(Aim of the exercise): Please print the entries exactly, omitting each image.

*** Opening of Records supplied ***

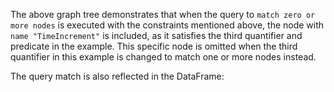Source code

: The above graph tree demonstrates that when the query to `match zero or more nodes` is executed with the constraints mentioned above, the node with `name "TimeIncrement"` is included, as it satisfies the third quantifier and predicate in the example. This specific node is omitted when the third quantifier in this example is changed to match one or more nodes instead. 

The query match is also reflected in the DataFrame: 
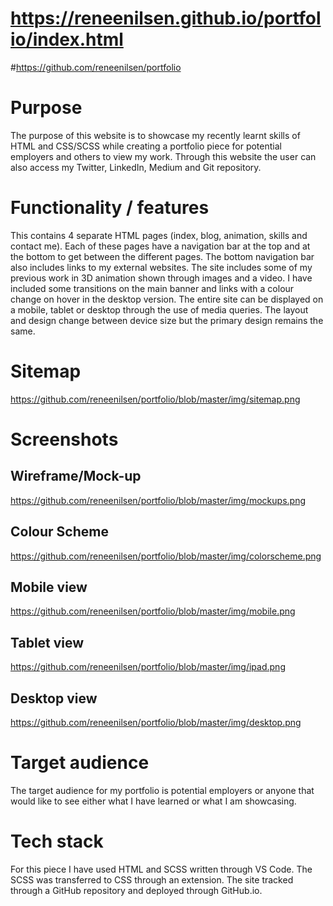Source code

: # https://reneenilsen.github.io/portfolio/index.html
#https://github.com/reneenilsen/portfolio
# Purpose
The purpose of this website is to showcase my recently learnt skills of HTML and CSS/SCSS while creating a portfolio piece for potential employers and others to view my work. Through this website the user can also access my Twitter, LinkedIn, Medium and Git repository.
# Functionality / features
This contains 4 separate HTML pages (index, blog, animation, skills and contact me). Each of these pages have a navigation bar at the top and at the bottom to get between the different pages. The bottom navigation bar also includes links to my external websites. The site includes some of my previous work in 3D animation shown through images and a video. I have included some transitions on the main banner and links with a colour change on hover in the desktop version. The entire site can be displayed on a mobile, tablet or desktop through the use of media queries. The layout and design change between device size but the primary design remains the same.  
# Sitemap
https://github.com/reneenilsen/portfolio/blob/master/img/sitemap.png
# Screenshots
## Wireframe/Mock-up
https://github.com/reneenilsen/portfolio/blob/master/img/mockups.png
## Colour Scheme 
https://github.com/reneenilsen/portfolio/blob/master/img/colorscheme.png
## Mobile view
https://github.com/reneenilsen/portfolio/blob/master/img/mobile.png
## Tablet view
https://github.com/reneenilsen/portfolio/blob/master/img/ipad.png
## Desktop view
https://github.com/reneenilsen/portfolio/blob/master/img/desktop.png
# Target audience
The target audience for my portfolio is potential employers or anyone that would like to see either what I have learned or what I am showcasing. 
# Tech stack
For this piece I have used HTML and SCSS written through VS Code. The SCSS was transferred to CSS through an extension. The site tracked through a GitHub repository and deployed through GitHub.io. 
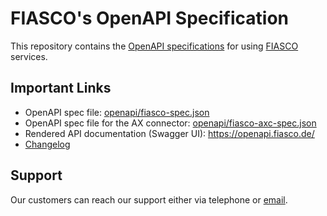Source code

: # FIASCO's OpenAPI Specification

This repository contains the [OpenAPI specifications](https://www.openapis.org/) for using [FIASCO](https://fiasco.de/) services.

## Important Links

  * OpenAPI spec file: [openapi/fiasco-spec.json](openapi/fiasco-spec.yaml)
  * OpenAPI spec file for the AX connector: [openapi/fiasco-axc-spec.json](openapi/fiasco-axc-spec.yaml)
  * Rendered API documentation (Swagger UI): https://openapi.fiasco.de/
  * [Changelog](CHANGELOG.md)

## Support

Our customers can reach our support either via telephone or [email](mailto:support@fiasco.de).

*** Close of Records supplied ***

(Exercise response):
Source code

: The above graph tree demonstrates that when the query to `match zero or more nodes` is executed with the constraints mentioned above, the node with `name "TimeIncrement"` is included, as it satisfies the third quantifier and predicate in the example. This specific node is omitted when the third quantifier in this example is changed to match one or more nodes instead. 

The query match is also reflected in the DataFrame: 
Source code

: # https://reneenilsen.github.io/portfolio/index.html
#https://github.com/reneenilsen/portfolio
# Purpose
The purpose of this website is to showcase my recently learnt skills of HTML and CSS/SCSS while creating a portfolio piece for potential employers and others to view my work. Through this website the user can also access my Twitter, LinkedIn, Medium and Git repository.
# Functionality / features
This contains 4 separate HTML pages (index, blog, animation, skills and contact me). Each of these pages have a navigation bar at the top and at the bottom to get between the different pages. The bottom navigation bar also includes links to my external websites. The site includes some of my previous work in 3D animation shown through images and a video. I have included some transitions on the main banner and links with a colour change on hover in the desktop version. The entire site can be displayed on a mobile, tablet or desktop through the use of media queries. The layout and design change between device size but the primary design remains the same.  
# Sitemap
https://github.com/reneenilsen/portfolio/blob/master/img/sitemap.png
# Screenshots
## Wireframe/Mock-up
https://github.com/reneenilsen/portfolio/blob/master/img/mockups.png
## Colour Scheme 
https://github.com/reneenilsen/portfolio/blob/master/img/colorscheme.png
## Mobile view
https://github.com/reneenilsen/portfolio/blob/master/img/mobile.png
## Tablet view
https://github.com/reneenilsen/portfolio/blob/master/img/ipad.png
## Desktop view
https://github.com/reneenilsen/portfolio/blob/master/img/desktop.png
# Target audience
The target audience for my portfolio is potential employers or anyone that would like to see either what I have learned or what I am showcasing. 
# Tech stack
For this piece I have used HTML and SCSS written through VS Code. The SCSS was transferred to CSS through an extension. The site tracked through a GitHub repository and deployed through GitHub.io. 
Source code

: # FIASCO's OpenAPI Specification

This repository contains the [OpenAPI specifications](https://www.openapis.org/) for using [FIASCO](https://fiasco.de/) services.

## Important Links

  * OpenAPI spec file: [openapi/fiasco-spec.json](openapi/fiasco-spec.yaml)
  * OpenAPI spec file for the AX connector: [openapi/fiasco-axc-spec.json](openapi/fiasco-axc-spec.yaml)
  * Rendered API documentation (Swagger UI): https://openapi.fiasco.de/
  * [Changelog](CHANGELOG.md)

## Support

Our customers can reach our support either via telephone or [email](mailto:support@fiasco.de).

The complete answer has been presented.